Problem to solve: What lines of the data below hold the string "gjson"? Copy each one.

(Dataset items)
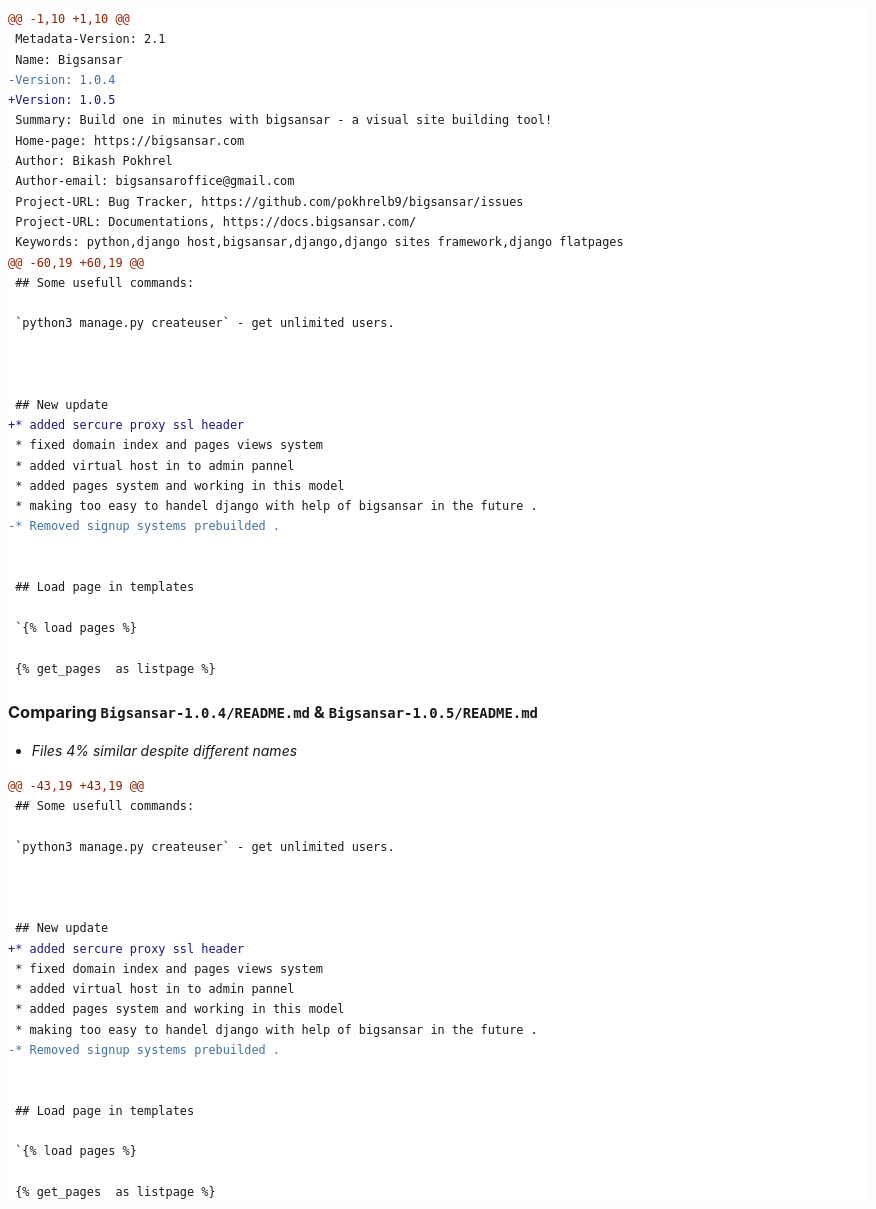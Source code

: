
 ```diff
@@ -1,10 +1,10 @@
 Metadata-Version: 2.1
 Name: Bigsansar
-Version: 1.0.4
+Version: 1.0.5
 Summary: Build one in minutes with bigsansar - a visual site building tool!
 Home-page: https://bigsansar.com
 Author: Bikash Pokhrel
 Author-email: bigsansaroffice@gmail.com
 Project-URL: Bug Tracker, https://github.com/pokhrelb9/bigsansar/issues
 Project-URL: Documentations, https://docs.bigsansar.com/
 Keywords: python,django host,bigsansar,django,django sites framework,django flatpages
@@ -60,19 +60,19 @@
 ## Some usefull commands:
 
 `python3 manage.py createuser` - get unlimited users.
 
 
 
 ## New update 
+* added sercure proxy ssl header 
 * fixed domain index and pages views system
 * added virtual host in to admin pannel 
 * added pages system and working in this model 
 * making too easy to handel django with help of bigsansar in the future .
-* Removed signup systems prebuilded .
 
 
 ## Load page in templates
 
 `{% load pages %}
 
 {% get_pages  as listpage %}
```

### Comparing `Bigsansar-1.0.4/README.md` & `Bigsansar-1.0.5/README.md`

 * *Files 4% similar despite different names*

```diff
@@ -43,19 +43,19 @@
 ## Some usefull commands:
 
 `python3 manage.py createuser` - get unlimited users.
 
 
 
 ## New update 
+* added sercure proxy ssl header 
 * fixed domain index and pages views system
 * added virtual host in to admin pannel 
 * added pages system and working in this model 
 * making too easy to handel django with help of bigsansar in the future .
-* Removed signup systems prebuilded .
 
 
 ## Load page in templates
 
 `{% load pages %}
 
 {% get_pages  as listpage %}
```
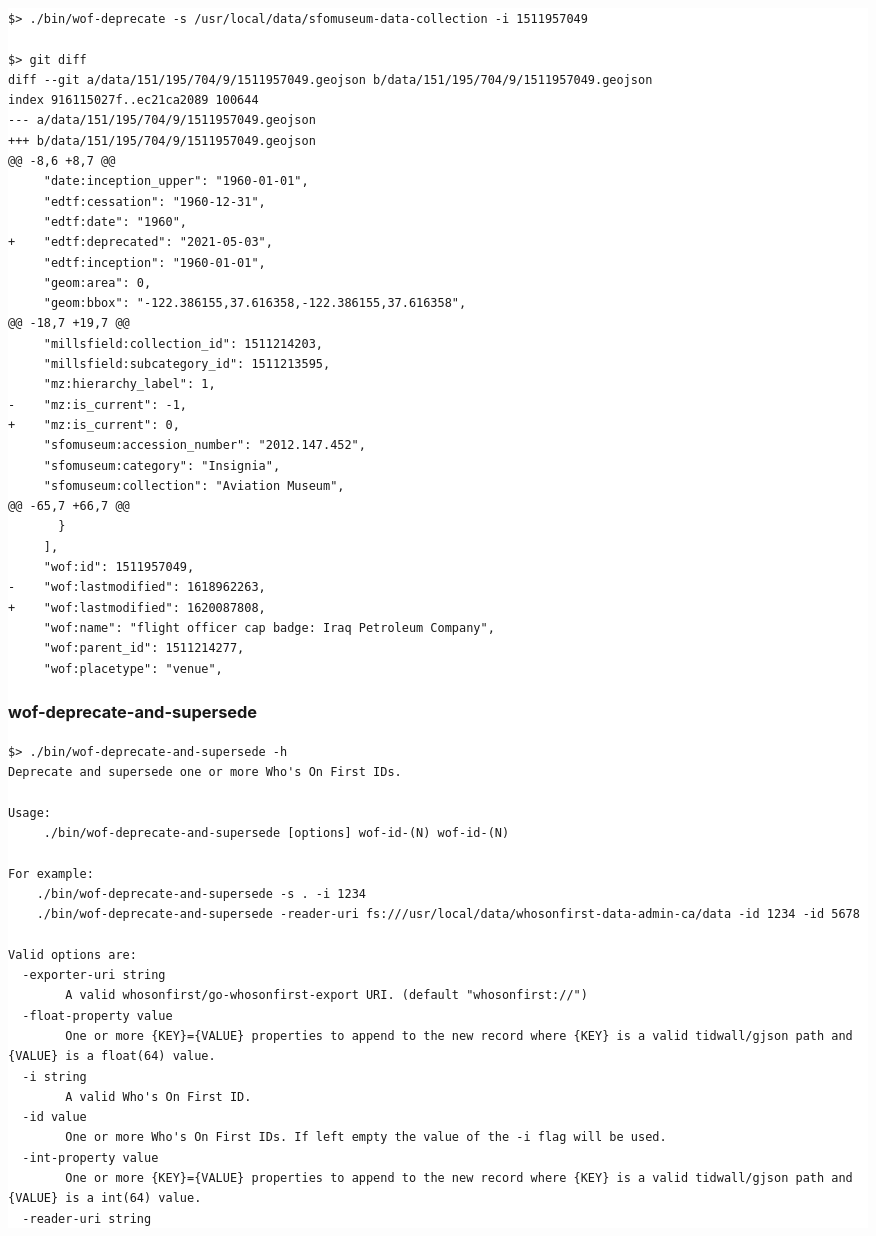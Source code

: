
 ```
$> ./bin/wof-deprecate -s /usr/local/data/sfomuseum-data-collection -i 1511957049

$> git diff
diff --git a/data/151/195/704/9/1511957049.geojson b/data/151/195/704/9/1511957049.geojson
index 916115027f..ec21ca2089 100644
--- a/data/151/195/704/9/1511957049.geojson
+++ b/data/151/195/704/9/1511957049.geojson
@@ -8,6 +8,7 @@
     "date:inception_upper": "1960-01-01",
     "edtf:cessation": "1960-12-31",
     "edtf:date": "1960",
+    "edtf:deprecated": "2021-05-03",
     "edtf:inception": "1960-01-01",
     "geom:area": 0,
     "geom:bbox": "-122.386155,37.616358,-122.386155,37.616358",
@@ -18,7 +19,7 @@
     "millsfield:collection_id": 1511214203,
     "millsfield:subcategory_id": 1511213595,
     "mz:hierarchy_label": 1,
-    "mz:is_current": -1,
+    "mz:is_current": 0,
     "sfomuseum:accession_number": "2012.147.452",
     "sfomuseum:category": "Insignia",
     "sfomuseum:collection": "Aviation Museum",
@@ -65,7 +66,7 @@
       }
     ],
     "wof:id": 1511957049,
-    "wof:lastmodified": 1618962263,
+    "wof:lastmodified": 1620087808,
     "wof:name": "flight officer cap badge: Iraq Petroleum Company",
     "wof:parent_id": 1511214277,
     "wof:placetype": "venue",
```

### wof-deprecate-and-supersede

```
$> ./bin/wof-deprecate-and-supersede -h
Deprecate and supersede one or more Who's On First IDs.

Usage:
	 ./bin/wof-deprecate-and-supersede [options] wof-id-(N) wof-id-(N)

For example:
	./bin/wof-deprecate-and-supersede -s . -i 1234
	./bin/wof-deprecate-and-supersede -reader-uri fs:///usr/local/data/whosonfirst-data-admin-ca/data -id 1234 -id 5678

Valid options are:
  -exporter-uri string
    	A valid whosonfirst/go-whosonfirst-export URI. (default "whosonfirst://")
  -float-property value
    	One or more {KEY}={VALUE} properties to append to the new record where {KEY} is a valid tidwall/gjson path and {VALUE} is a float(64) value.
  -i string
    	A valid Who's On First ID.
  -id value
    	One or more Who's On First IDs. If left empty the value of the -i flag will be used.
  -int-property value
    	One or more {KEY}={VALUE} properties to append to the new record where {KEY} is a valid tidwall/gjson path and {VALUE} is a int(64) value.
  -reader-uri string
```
==
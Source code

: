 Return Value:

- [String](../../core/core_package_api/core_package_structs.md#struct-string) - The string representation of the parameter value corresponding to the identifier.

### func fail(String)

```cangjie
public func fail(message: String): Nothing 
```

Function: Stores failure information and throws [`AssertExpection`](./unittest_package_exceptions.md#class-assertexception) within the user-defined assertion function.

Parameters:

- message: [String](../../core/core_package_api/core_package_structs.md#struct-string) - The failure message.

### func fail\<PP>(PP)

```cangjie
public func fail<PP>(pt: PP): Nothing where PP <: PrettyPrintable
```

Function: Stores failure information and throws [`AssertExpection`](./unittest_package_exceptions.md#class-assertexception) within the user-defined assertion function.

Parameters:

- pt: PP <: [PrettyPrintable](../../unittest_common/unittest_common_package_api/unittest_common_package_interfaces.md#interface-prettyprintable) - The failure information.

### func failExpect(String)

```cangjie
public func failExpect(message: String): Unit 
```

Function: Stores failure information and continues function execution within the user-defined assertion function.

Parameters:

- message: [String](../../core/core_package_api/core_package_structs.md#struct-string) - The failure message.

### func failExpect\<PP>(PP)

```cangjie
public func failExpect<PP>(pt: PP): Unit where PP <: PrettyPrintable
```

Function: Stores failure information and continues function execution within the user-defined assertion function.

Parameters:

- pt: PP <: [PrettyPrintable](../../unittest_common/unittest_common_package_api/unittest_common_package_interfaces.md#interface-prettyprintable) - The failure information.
--
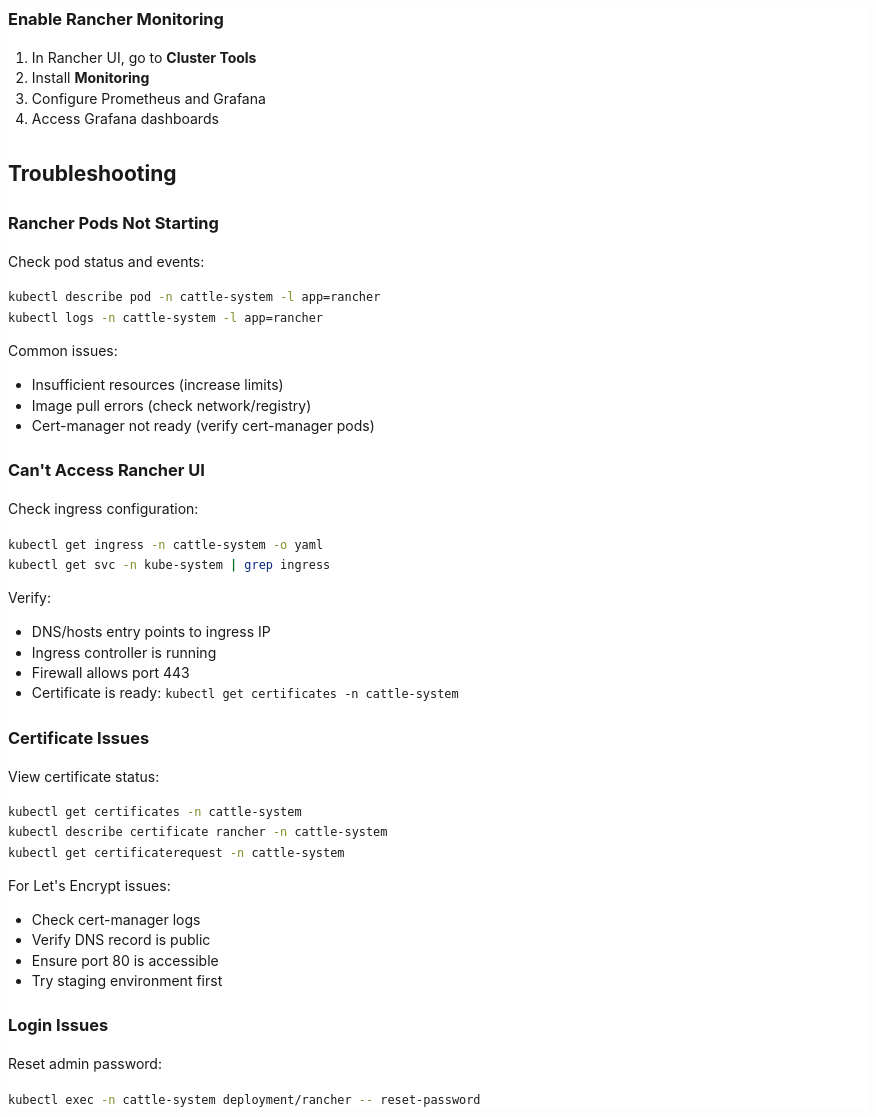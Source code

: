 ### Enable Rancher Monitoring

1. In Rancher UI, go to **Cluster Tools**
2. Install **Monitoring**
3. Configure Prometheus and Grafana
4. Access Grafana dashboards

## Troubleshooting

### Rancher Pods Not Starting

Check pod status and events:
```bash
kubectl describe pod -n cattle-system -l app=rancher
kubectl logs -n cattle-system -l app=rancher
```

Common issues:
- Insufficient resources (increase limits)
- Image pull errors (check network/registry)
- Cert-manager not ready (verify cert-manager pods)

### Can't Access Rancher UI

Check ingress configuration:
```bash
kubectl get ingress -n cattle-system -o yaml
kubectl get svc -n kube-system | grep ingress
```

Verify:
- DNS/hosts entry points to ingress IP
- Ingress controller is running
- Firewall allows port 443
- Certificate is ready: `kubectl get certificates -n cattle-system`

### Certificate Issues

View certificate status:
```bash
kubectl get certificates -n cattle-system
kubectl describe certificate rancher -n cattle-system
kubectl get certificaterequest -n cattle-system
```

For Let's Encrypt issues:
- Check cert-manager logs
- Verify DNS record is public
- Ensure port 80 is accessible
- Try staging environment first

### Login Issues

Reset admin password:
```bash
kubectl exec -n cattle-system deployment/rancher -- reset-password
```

Answer to this task:
    	One or more {KEY}={VALUE} properties to append to the new record where {KEY} is a valid tidwall/gjson path and {VALUE} is a float(64) value.
    	One or more {KEY}={VALUE} properties to append to the new record where {KEY} is a valid tidwall/gjson path and {VALUE} is a int(64) value.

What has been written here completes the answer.